Instead, I want to introduce an architecture that enables any Amazon EC2 instance to be a build agent without additional software and configuration required. The architecture diagram looks as follows:
There are multiple components involved:
- An Amazon CloudWatch Event triggers an AWS Lambda function when a custom CodePipeline action is to be executed.
- The Lambda function retrieves the action’s build properties (AMI, instance type, etc.) from CodePipeline, along with location of the input artifacts in the Amazon S3 bucket.
- The Lambda function starts a Step Functions state machine that carries out the build job execution, passing all the gathered information as input payload.
- The Step Functions flow acquires an Amazon EC2 instance according to the provided properties, waits until the instance is up and running, and starts an AWS Systems Manager command.
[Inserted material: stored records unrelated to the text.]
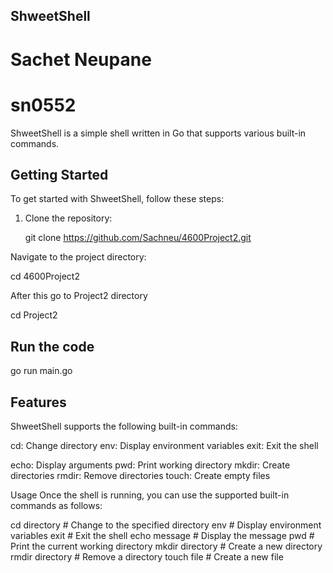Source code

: ## ShweetShell
# Sachet Neupane
# sn0552

ShweetShell is a simple shell written in Go that supports various built-in commands.

## Getting Started

To get started with ShweetShell, follow these steps:

1. Clone the repository:

   git clone https://github.com/Sachneu/4600Project2.git
   
Navigate to the project directory:


cd 4600Project2


After this go to Project2 directory 


cd Project2

## Run the code 
go run main.go


## Features
ShweetShell supports the following built-in commands:

cd: Change directory
env: Display environment variables
exit: Exit the shell

echo: Display arguments 
pwd: Print working directory
mkdir: Create directories
rmdir: Remove directories
touch: Create empty files

Usage
Once the shell is running, you can use the supported built-in commands as follows:

cd directory      # Change to the specified directory
env               # Display environment variables
exit              # Exit the shell
echo message      # Display the message
pwd               # Print the current working directory
mkdir directory   # Create a new directory
rmdir directory   # Remove a directory
touch file        # Create a new file

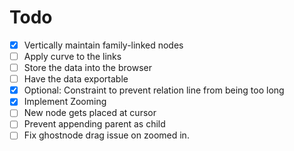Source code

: # Todo
- [x] Vertically maintain family-linked nodes
- [ ] Apply curve to the links
- [ ] Store the data into the browser
- [ ] Have the data exportable
- [x] Optional: Constraint to prevent relation line from being too long
- [x] Implement Zooming
- [ ] New node gets placed at cursor
- [ ] Prevent appending parent as child
- [ ] Fix ghostnode drag issue on zoomed in.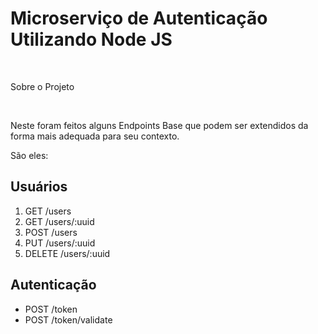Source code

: <h1> Microserviço de Autenticação Utilizando Node JS </h1>

<br>

<span>Sobre o Projeto</span>

<br>

<span>Neste foram feitos alguns Endpoints Base que podem ser extendidos da forma mais adequada para seu contexto.</span>

São eles:
<br>

<h2>Usuários</h2>

<ol>
   <li> GET /users </li>
   <li> GET /users/:uuid </li>
   <li> POST /users </li>
   <li> PUT /users/:uuid </li>
   <li> DELETE /users/:uuid </li>
</ol>

<h2>Autenticação</h2>

<ul>
   <li> POST /token </li>
   <li> POST /token/validate </li>
</ul>
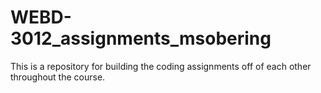 # WEBD-3012_assignments_msobering
This is a repository for building the coding assignments off of each other throughout the course.
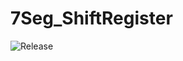 ﻿# 7Seg_ShiftRegister
 
 ![Release](https://img.shields.io/github/v/release/Ramonalvela/7Seg_ShiftRegister)
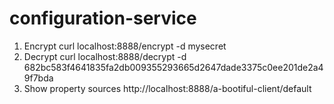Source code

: # configuration-service

1. Encrypt
  curl localhost:8888/encrypt -d mysecret
2. Decrypt
  curl localhost:8888/decrypt -d 682bc583f4641835fa2db009355293665d2647dade3375c0ee201de2a49f7bda
3. Show property sources
  http://localhost:8888/a-bootiful-client/default

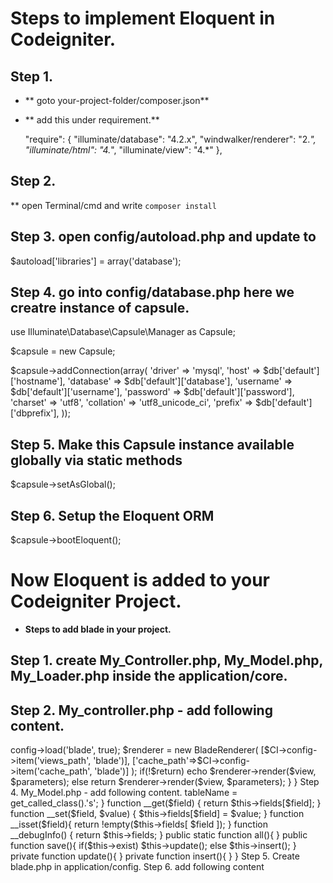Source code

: # Steps to implement Eloquent in Codeigniter.

## Step 1. 

* ** goto your-project-folder/composer.json**

* ** add this under requirement.**

	"require": {
		"illuminate/database": "4.2.x",
		"windwalker/renderer": "2.*",
		"illuminate/html": "4.*",
		"illuminate/view": "4.*"
	},


## Step 2. 

** open Terminal/cmd and write `composer install`

## Step 3. open config/autoload.php and update to 
$autoload['libraries'] = array('database');

## Step 4. go into config/database.php here we creatre instance of capsule. 

use Illuminate\Database\Capsule\Manager as Capsule;

$capsule = new Capsule;

$capsule->addConnection(array(
    'driver'    => 'mysql',
    'host'      => $db['default']['hostname'],
    'database'  => $db['default']['database'],
    'username'  => $db['default']['username'],
   'password'  => $db['default']['password'],
   'charset'   => 'utf8',
   'collation' => 'utf8_unicode_ci',
   'prefix'    => $db['default']['dbprefix'],
)); 


## Step 5. Make this Capsule instance available globally via static methods
$capsule->setAsGlobal();

## Step 6. Setup the Eloquent ORM
$capsule->bootEloquent();

# Now Eloquent is added to your Codeigniter Project.

* **Steps to add blade in your project.**

## Step 1. create My_Controller.php, My_Model.php, My_Loader.php inside the application/core.

## Step 2. My_controller.php - add following content. 
<?php
defined('BASEPATH') OR exit('No direct script access allowed');


/**
 * Class MY_Controller
 *
 * Using this class to Extend CI_Controller Class
 * All Other Controllers will extend this class
 * instead of extending the CI_Controller Class
 */

class MY_Controller extends CI_Controller{

    public function __construct(){
        parent::__construct();
    }
}

Step 3. My_Loader.php - add following content. 
<?php if ( ! defined('BASEPATH')) exit('No direct script access allowed');

use Windwalker\Renderer\BladeRenderer;

class MY_Loader extends CI_Loader {

	public function __construct(){
		parent :: __construct();
	}

	public function blade($view, array $parameters = array(), $return = false){
        $CI =& get_instance();
        $CI->config->load('blade', true);
        $renderer = new BladeRenderer(
            [$CI->config->item('views_path', 'blade')],
            ['cache_path'=>$CI->config->item('cache_path', 'blade')]
        );
        if(!$return)
            echo $renderer->render($view, $parameters);
        else
            return $renderer->render($view, $parameters);
    }
}

Step 4. My_Model.php - add following content. 
<?php

class MY_Model extends  CI_Model{

    protected $fields = [];

    protected  $tableName = '';

    private $exist = FALSE;

    /**
     * MY_Model constructor.
     */
    public function __construct() {
        parent::__construct();
        $this->tableName = get_called_class().'s';
    }

    function __get($field) {
        return $this->fields[$field];
    }

    function __set($field, $value) {
        $this->fields[$field] = $value;
    }

    function __isset($field){
        return !empty($this->fields[ $field ]);
    }

    function __debugInfo() {
        return $this->fields;
    }

    public static function all(){
            
    }

    public function save(){
        if($this->exist)
            $this->update();
        else
            $this->insert();
    }

    private function update(){

    }

    private function insert(){

    }

}

Step 5. Create blade.php in application/config.

Step 6. add following content 
<?php if(!defined('BASEPATH')) exit('No direct script access allowed');

/**
 * We are using Blade templating Engine to display our view
 *
 * For more details on blade templating view the documentation at :
 * https://laravel.com/docs/5.1/blade
 */

$config['views_path'] = APPPATH . 'views';
$config['cache_path'] = APPPATH . 'cache/blade';

Step 7. create folder inside the application/cache

Blade is implimented and now you can use it.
The Step Functions flow is also responsible for handling all the errors during build job execution and releasing the Amazon EC2 instance once the Systems Manager command execution is complete.
- The Systems Manager command runs on an Amazon EC2 instance, downloads CodePipeline input artifacts from the Amazon S3 bucket, unzips them, executes the build script, and uploads any output artifacts to the CodePipeline-provided Amazon S3 bucket.
- Polling Lambda updates the state of the custom action in CodePipeline once it detects that the Step Function flow is completed.
The whole architecture is serverless and requires no maintenance in terms of software installed on Amazon EC2 instances thanks to the Systems Manager command, which is essential for this solution. All the code, AWS CloudFormation templates, and installation instructions are available on the GitHub project. The following sections provide further details on the mentioned components.
Custom Build Action
The custom action type is defined as an AWS::CodePipeline::CustomActionType resource as follows:
Ec2BuildActionType:
Type: AWS::CodePipeline::CustomActionType
Properties:
Category: !Ref CustomActionProviderCategory
Provider: !Ref CustomActionProviderName
Version: !Ref CustomActionProviderVersion
ConfigurationProperties:
- Name: ImageId
Description: AMI to use for EC2 build instances.
Key: true
Required: true
Secret: false
Queryable: false
Type: String
- Name: InstanceType
Description: Instance type for EC2 build instances.
Key: true
Required: true
Secret: false
Queryable: false
Type: String
- Name: Command
Description: Command(s) to execute.
Key: true
Required: true
Secret: false
Queryable: false
Type: String
- Name: WorkingDirectory
Description: Working directory for the command to execute.
Key: true
Required: false
Secret: false
Queryable: false
Type: String
- Name: OutputArtifactPath
Description: Path of the file(-s) or directory(-es) to use as custom action output artifact.
Key: true
Required: false
Secret: false
Queryable: false
Type: String
InputArtifactDetails:
MaximumCount: 1
MinimumCount: 0
OutputArtifactDetails:
MaximumCount: 1
MinimumCount: 0
Settings:
EntityUrlTemplate: !Sub "https://${AWS::Region}.console.aws.amazon.com/systems-manager/documents/${RunBuildJobOnEc2Instance}"
ExecutionUrlTemplate: !Sub "https://${AWS::Region}.console.aws.amazon.com/states/home#/executions/details/{ExternalExecutionId}"
The custom action type is uniquely identified by Category, Provider name, and Version.
Category defines the stage of the pipeline in which the custom action can be used, such as build, test, or deploy. Check the AWS documentation for the full list of allowed values.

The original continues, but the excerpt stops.